**Task goal:** Each line of the entries below that includes "promedio" belongs in your answer.

**Data supplied:**

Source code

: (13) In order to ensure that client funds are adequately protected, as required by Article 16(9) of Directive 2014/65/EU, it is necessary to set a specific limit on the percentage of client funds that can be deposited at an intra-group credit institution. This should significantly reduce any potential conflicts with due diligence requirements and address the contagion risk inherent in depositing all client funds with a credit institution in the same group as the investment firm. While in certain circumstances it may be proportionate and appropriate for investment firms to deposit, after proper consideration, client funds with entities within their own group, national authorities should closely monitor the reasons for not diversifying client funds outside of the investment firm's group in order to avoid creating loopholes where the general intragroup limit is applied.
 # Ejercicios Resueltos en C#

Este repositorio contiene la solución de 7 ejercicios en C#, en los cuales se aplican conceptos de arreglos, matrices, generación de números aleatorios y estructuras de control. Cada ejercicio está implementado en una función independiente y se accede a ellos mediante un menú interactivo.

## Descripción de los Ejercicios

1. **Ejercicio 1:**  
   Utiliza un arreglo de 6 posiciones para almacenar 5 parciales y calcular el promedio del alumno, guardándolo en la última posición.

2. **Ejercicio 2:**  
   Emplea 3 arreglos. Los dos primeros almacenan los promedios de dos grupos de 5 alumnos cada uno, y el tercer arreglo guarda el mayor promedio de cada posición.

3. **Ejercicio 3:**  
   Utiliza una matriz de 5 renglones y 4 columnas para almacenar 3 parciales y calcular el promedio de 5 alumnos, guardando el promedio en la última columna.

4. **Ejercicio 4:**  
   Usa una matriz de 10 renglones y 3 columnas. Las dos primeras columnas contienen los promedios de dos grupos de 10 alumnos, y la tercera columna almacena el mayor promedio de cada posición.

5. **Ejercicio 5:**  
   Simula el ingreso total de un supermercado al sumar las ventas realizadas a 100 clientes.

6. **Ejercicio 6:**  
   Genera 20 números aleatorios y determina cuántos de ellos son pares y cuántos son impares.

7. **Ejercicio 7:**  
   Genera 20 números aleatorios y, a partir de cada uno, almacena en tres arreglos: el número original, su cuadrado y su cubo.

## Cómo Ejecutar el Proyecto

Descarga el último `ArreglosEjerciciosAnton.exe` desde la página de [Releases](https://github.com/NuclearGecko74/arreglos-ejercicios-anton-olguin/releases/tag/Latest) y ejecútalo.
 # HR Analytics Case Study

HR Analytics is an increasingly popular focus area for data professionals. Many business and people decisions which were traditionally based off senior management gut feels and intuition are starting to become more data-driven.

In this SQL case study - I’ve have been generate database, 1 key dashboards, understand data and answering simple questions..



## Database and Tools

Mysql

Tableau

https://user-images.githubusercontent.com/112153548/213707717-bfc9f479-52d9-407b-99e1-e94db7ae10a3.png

**Answer to this exercise:**
   Utiliza un arreglo de 6 posiciones para almacenar 5 parciales y calcular el promedio del alumno, guardándolo en la última posición.
   Emplea 3 arreglos. Los dos primeros almacenan los promedios de dos grupos de 5 alumnos cada uno, y el tercer arreglo guarda el mayor promedio de cada posición.
   Utiliza una matriz de 5 renglones y 4 columnas para almacenar 3 parciales y calcular el promedio de 5 alumnos, guardando el promedio en la última columna.
   Usa una matriz de 10 renglones y 3 columnas. Las dos primeras columnas contienen los promedios de dos grupos de 10 alumnos, y la tercera columna almacena el mayor promedio de cada posición.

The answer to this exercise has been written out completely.